(MATERIAL PROVIDED Opens)

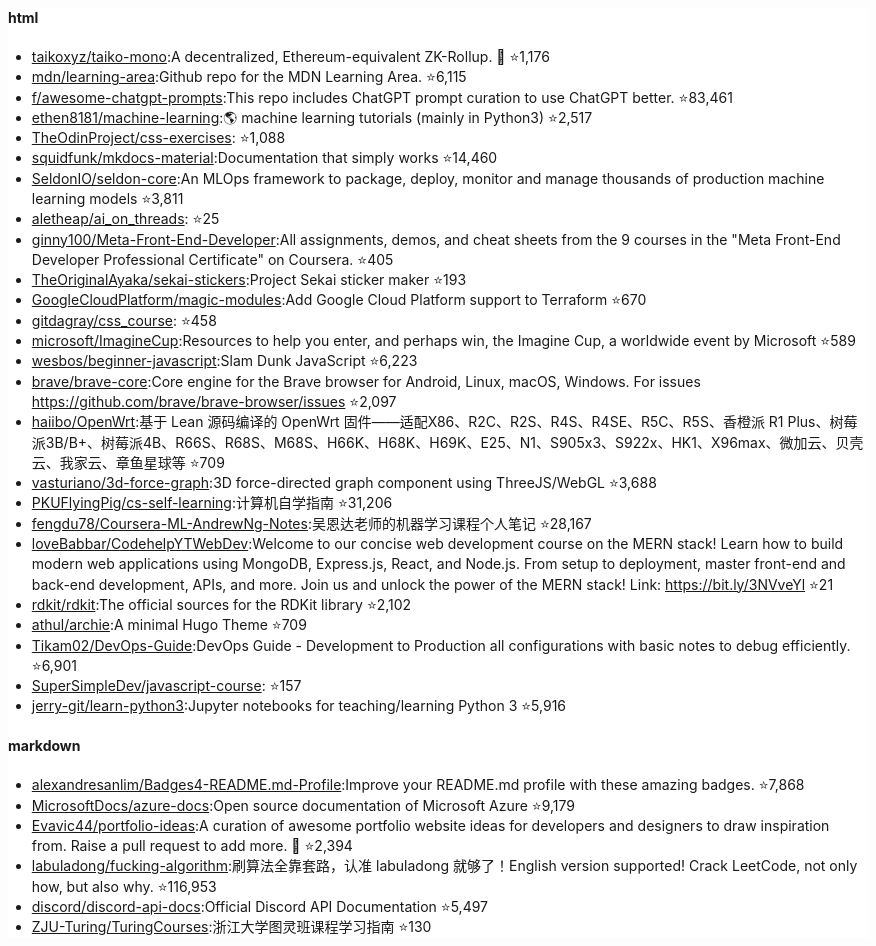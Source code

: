 #### html
* [taikoxyz/taiko-mono](https://github.com/taikoxyz/taiko-mono):A decentralized, Ethereum-equivalent ZK-Rollup. 🥁 ⭐1,176
* [mdn/learning-area](https://github.com/mdn/learning-area):Github repo for the MDN Learning Area. ⭐6,115
* [f/awesome-chatgpt-prompts](https://github.com/f/awesome-chatgpt-prompts):This repo includes ChatGPT prompt curation to use ChatGPT better. ⭐83,461
* [ethen8181/machine-learning](https://github.com/ethen8181/machine-learning):🌎 machine learning tutorials (mainly in Python3) ⭐2,517
* [TheOdinProject/css-exercises](https://github.com/TheOdinProject/css-exercises): ⭐1,088
* [squidfunk/mkdocs-material](https://github.com/squidfunk/mkdocs-material):Documentation that simply works ⭐14,460
* [SeldonIO/seldon-core](https://github.com/SeldonIO/seldon-core):An MLOps framework to package, deploy, monitor and manage thousands of production machine learning models ⭐3,811
* [aletheap/ai_on_threads](https://github.com/aletheap/ai_on_threads): ⭐25
* [ginny100/Meta-Front-End-Developer](https://github.com/ginny100/Meta-Front-End-Developer):All assignments, demos, and cheat sheets from the 9 courses in the "Meta Front-End Developer Professional Certificate" on Coursera. ⭐405
* [TheOriginalAyaka/sekai-stickers](https://github.com/TheOriginalAyaka/sekai-stickers):Project Sekai sticker maker ⭐193
* [GoogleCloudPlatform/magic-modules](https://github.com/GoogleCloudPlatform/magic-modules):Add Google Cloud Platform support to Terraform ⭐670
* [gitdagray/css_course](https://github.com/gitdagray/css_course): ⭐458
* [microsoft/ImagineCup](https://github.com/microsoft/ImagineCup):Resources to help you enter, and perhaps win, the Imagine Cup, a worldwide event by Microsoft ⭐589
* [wesbos/beginner-javascript](https://github.com/wesbos/beginner-javascript):Slam Dunk JavaScript ⭐6,223
* [brave/brave-core](https://github.com/brave/brave-core):Core engine for the Brave browser for Android, Linux, macOS, Windows. For issues https://github.com/brave/brave-browser/issues ⭐2,097
* [haiibo/OpenWrt](https://github.com/haiibo/OpenWrt):基于 Lean 源码编译的 OpenWrt 固件——适配X86、R2C、R2S、R4S、R4SE、R5C、R5S、香橙派 R1 Plus、树莓派3B/B+、树莓派4B、R66S、R68S、M68S、H66K、H68K、H69K、E25、N1、S905x3、S922x、HK1、X96max、微加云、贝壳云、我家云、章鱼星球等 ⭐709
* [vasturiano/3d-force-graph](https://github.com/vasturiano/3d-force-graph):3D force-directed graph component using ThreeJS/WebGL ⭐3,688
* [PKUFlyingPig/cs-self-learning](https://github.com/PKUFlyingPig/cs-self-learning):计算机自学指南 ⭐31,206
* [fengdu78/Coursera-ML-AndrewNg-Notes](https://github.com/fengdu78/Coursera-ML-AndrewNg-Notes):吴恩达老师的机器学习课程个人笔记 ⭐28,167
* [loveBabbar/CodehelpYTWebDev](https://github.com/loveBabbar/CodehelpYTWebDev):Welcome to our concise web development course on the MERN stack! Learn how to build modern web applications using MongoDB, Express.js, React, and Node.js. From setup to deployment, master front-end and back-end development, APIs, and more. Join us and unlock the power of the MERN stack! Link: https://bit.ly/3NVveYl ⭐21
* [rdkit/rdkit](https://github.com/rdkit/rdkit):The official sources for the RDKit library ⭐2,102
* [athul/archie](https://github.com/athul/archie):A minimal Hugo Theme ⭐709
* [Tikam02/DevOps-Guide](https://github.com/Tikam02/DevOps-Guide):DevOps Guide - Development to Production all configurations with basic notes to debug efficiently. ⭐6,901
* [SuperSimpleDev/javascript-course](https://github.com/SuperSimpleDev/javascript-course): ⭐157
* [jerry-git/learn-python3](https://github.com/jerry-git/learn-python3):Jupyter notebooks for teaching/learning Python 3 ⭐5,916

#### markdown
* [alexandresanlim/Badges4-README.md-Profile](https://github.com/alexandresanlim/Badges4-README.md-Profile):Improve your README.md profile with these amazing badges. ⭐7,868
* [MicrosoftDocs/azure-docs](https://github.com/MicrosoftDocs/azure-docs):Open source documentation of Microsoft Azure ⭐9,179
* [Evavic44/portfolio-ideas](https://github.com/Evavic44/portfolio-ideas):A curation of awesome portfolio website ideas for developers and designers to draw inspiration from. Raise a pull request to add more. 💜 ⭐2,394
* [labuladong/fucking-algorithm](https://github.com/labuladong/fucking-algorithm):刷算法全靠套路，认准 labuladong 就够了！English version supported! Crack LeetCode, not only how, but also why. ⭐116,953
* [discord/discord-api-docs](https://github.com/discord/discord-api-docs):Official Discord API Documentation ⭐5,497
* [ZJU-Turing/TuringCourses](https://github.com/ZJU-Turing/TuringCourses):浙江大学图灵班课程学习指南 ⭐130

(MATERIAL PROVIDED Closes)

[WORK ITEM] Give back the whole listing exactly as written. Do not include any picture.

[ANSWER BELOW]
Source code

: #### html
* [taikoxyz/taiko-mono](https://github.com/taikoxyz/taiko-mono):A decentralized, Ethereum-equivalent ZK-Rollup. 🥁 ⭐1,176
* [mdn/learning-area](https://github.com/mdn/learning-area):Github repo for the MDN Learning Area. ⭐6,115
* [f/awesome-chatgpt-prompts](https://github.com/f/awesome-chatgpt-prompts):This repo includes ChatGPT prompt curation to use ChatGPT better. ⭐83,461
* [ethen8181/machine-learning](https://github.com/ethen8181/machine-learning):🌎 machine learning tutorials (mainly in Python3) ⭐2,517
* [TheOdinProject/css-exercises](https://github.com/TheOdinProject/css-exercises): ⭐1,088
* [squidfunk/mkdocs-material](https://github.com/squidfunk/mkdocs-material):Documentation that simply works ⭐14,460
* [SeldonIO/seldon-core](https://github.com/SeldonIO/seldon-core):An MLOps framework to package, deploy, monitor and manage thousands of production machine learning models ⭐3,811
* [aletheap/ai_on_threads](https://github.com/aletheap/ai_on_threads): ⭐25
* [ginny100/Meta-Front-End-Developer](https://github.com/ginny100/Meta-Front-End-Developer):All assignments, demos, and cheat sheets from the 9 courses in the "Meta Front-End Developer Professional Certificate" on Coursera. ⭐405
* [TheOriginalAyaka/sekai-stickers](https://github.com/TheOriginalAyaka/sekai-stickers):Project Sekai sticker maker ⭐193
* [GoogleCloudPlatform/magic-modules](https://github.com/GoogleCloudPlatform/magic-modules):Add Google Cloud Platform support to Terraform ⭐670
* [gitdagray/css_course](https://github.com/gitdagray/css_course): ⭐458
* [microsoft/ImagineCup](https://github.com/microsoft/ImagineCup):Resources to help you enter, and perhaps win, the Imagine Cup, a worldwide event by Microsoft ⭐589
* [wesbos/beginner-javascript](https://github.com/wesbos/beginner-javascript):Slam Dunk JavaScript ⭐6,223
* [brave/brave-core](https://github.com/brave/brave-core):Core engine for the Brave browser for Android, Linux, macOS, Windows. For issues https://github.com/brave/brave-browser/issues ⭐2,097
* [haiibo/OpenWrt](https://github.com/haiibo/OpenWrt):基于 Lean 源码编译的 OpenWrt 固件——适配X86、R2C、R2S、R4S、R4SE、R5C、R5S、香橙派 R1 Plus、树莓派3B/B+、树莓派4B、R66S、R68S、M68S、H66K、H68K、H69K、E25、N1、S905x3、S922x、HK1、X96max、微加云、贝壳云、我家云、章鱼星球等 ⭐709
* [vasturiano/3d-force-graph](https://github.com/vasturiano/3d-force-graph):3D force-directed graph component using ThreeJS/WebGL ⭐3,688
* [PKUFlyingPig/cs-self-learning](https://github.com/PKUFlyingPig/cs-self-learning):计算机自学指南 ⭐31,206
* [fengdu78/Coursera-ML-AndrewNg-Notes](https://github.com/fengdu78/Coursera-ML-AndrewNg-Notes):吴恩达老师的机器学习课程个人笔记 ⭐28,167
* [loveBabbar/CodehelpYTWebDev](https://github.com/loveBabbar/CodehelpYTWebDev):Welcome to our concise web development course on the MERN stack! Learn how to build modern web applications using MongoDB, Express.js, React, and Node.js. From setup to deployment, master front-end and back-end development, APIs, and more. Join us and unlock the power of the MERN stack! Link: https://bit.ly/3NVveYl ⭐21
* [rdkit/rdkit](https://github.com/rdkit/rdkit):The official sources for the RDKit library ⭐2,102
* [athul/archie](https://github.com/athul/archie):A minimal Hugo Theme ⭐709
* [Tikam02/DevOps-Guide](https://github.com/Tikam02/DevOps-Guide):DevOps Guide - Development to Production all configurations with basic notes to debug efficiently. ⭐6,901
* [SuperSimpleDev/javascript-course](https://github.com/SuperSimpleDev/javascript-course): ⭐157
* [jerry-git/learn-python3](https://github.com/jerry-git/learn-python3):Jupyter notebooks for teaching/learning Python 3 ⭐5,916

#### markdown
* [alexandresanlim/Badges4-README.md-Profile](https://github.com/alexandresanlim/Badges4-README.md-Profile):Improve your README.md profile with these amazing badges. ⭐7,868
* [MicrosoftDocs/azure-docs](https://github.com/MicrosoftDocs/azure-docs):Open source documentation of Microsoft Azure ⭐9,179
* [Evavic44/portfolio-ideas](https://github.com/Evavic44/portfolio-ideas):A curation of awesome portfolio website ideas for developers and designers to draw inspiration from. Raise a pull request to add more. 💜 ⭐2,394
* [labuladong/fucking-algorithm](https://github.com/labuladong/fucking-algorithm):刷算法全靠套路，认准 labuladong 就够了！English version supported! Crack LeetCode, not only how, but also why. ⭐116,953
* [discord/discord-api-docs](https://github.com/discord/discord-api-docs):Official Discord API Documentation ⭐5,497
* [ZJU-Turing/TuringCourses](https://github.com/ZJU-Turing/TuringCourses):浙江大学图灵班课程学习指南 ⭐130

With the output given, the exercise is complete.